Source material –
Segment Open

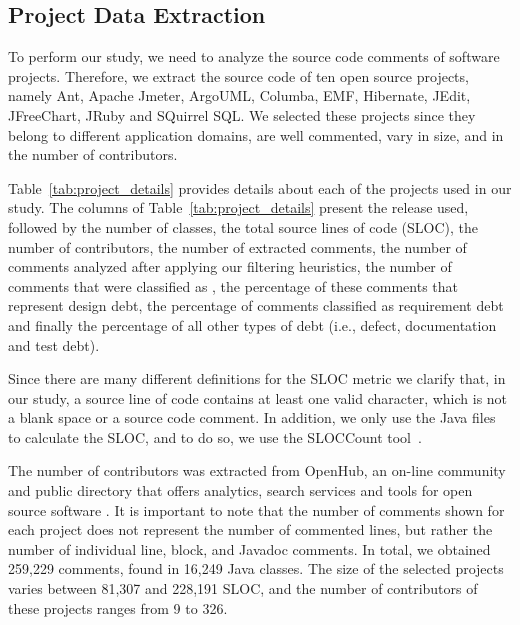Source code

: \subsection{Project Data Extraction} %
\label{sub:data_extraction}

To perform our study, we need to analyze the source code comments of software projects. Therefore, we extract the source code of ten open source projects, namely Ant, Apache Jmeter, ArgoUML, Columba, EMF, Hibernate, JEdit, JFreeChart, JRuby and SQuirrel SQL. We selected these projects since they belong to different application domains, are well commented, vary in size, and in the number of contributors. 

Table~\ref{tab:project_details} provides details about each of the projects used in our study. The columns of Table~\ref{tab:project_details} present the release used, followed by the number of classes, the total source lines of code (SLOC), the number of contributors, the number of extracted comments, the number of comments analyzed after applying our filtering heuristics, the number of comments that were classified as \SATD, the percentage of these comments that represent design debt, the percentage of \SATD comments classified as requirement debt and finally the percentage of all other types of debt (i.e., defect, documentation and test debt). 

Since there are many different definitions for the SLOC metric we clarify that, in our study, a source line of code contains at least one valid character, which is not a blank space or a source code comment. In addition, we only use the Java files to calculate the SLOC, and to do so, we use the SLOCCount tool~\cite{wheeler2004:home}. 

The number of contributors was extracted from OpenHub, an on-line community and public directory that offers analytics, search services and tools for open source software \cite{Openhub:home}. It is important to note that the number of comments shown for each project does not represent the number of commented lines, but rather the number of individual line, block, and Javadoc comments. In total, we obtained 259,229 comments, found in 16,249 Java classes. The size of the selected projects varies between 81,307 and 228,191 SLOC, and the number of contributors of these projects ranges from 9 to 326.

Segment Closed

Extract, from the material above, each line holding the word "lines".

Solution to the problem –
Table~\ref{tab:project_details} provides details about each of the projects used in our study. The columns of Table~\ref{tab:project_details} present the release used, followed by the number of classes, the total source lines of code (SLOC), the number of contributors, the number of extracted comments, the number of comments analyzed after applying our filtering heuristics, the number of comments that were classified as \SATD, the percentage of these comments that represent design debt, the percentage of \SATD comments classified as requirement debt and finally the percentage of all other types of debt (i.e., defect, documentation and test debt). 
The number of contributors was extracted from OpenHub, an on-line community and public directory that offers analytics, search services and tools for open source software \cite{Openhub:home}. It is important to note that the number of comments shown for each project does not represent the number of commented lines, but rather the number of individual line, block, and Javadoc comments. In total, we obtained 259,229 comments, found in 16,249 Java classes. The size of the selected projects varies between 81,307 and 228,191 SLOC, and the number of contributors of these projects ranges from 9 to 326.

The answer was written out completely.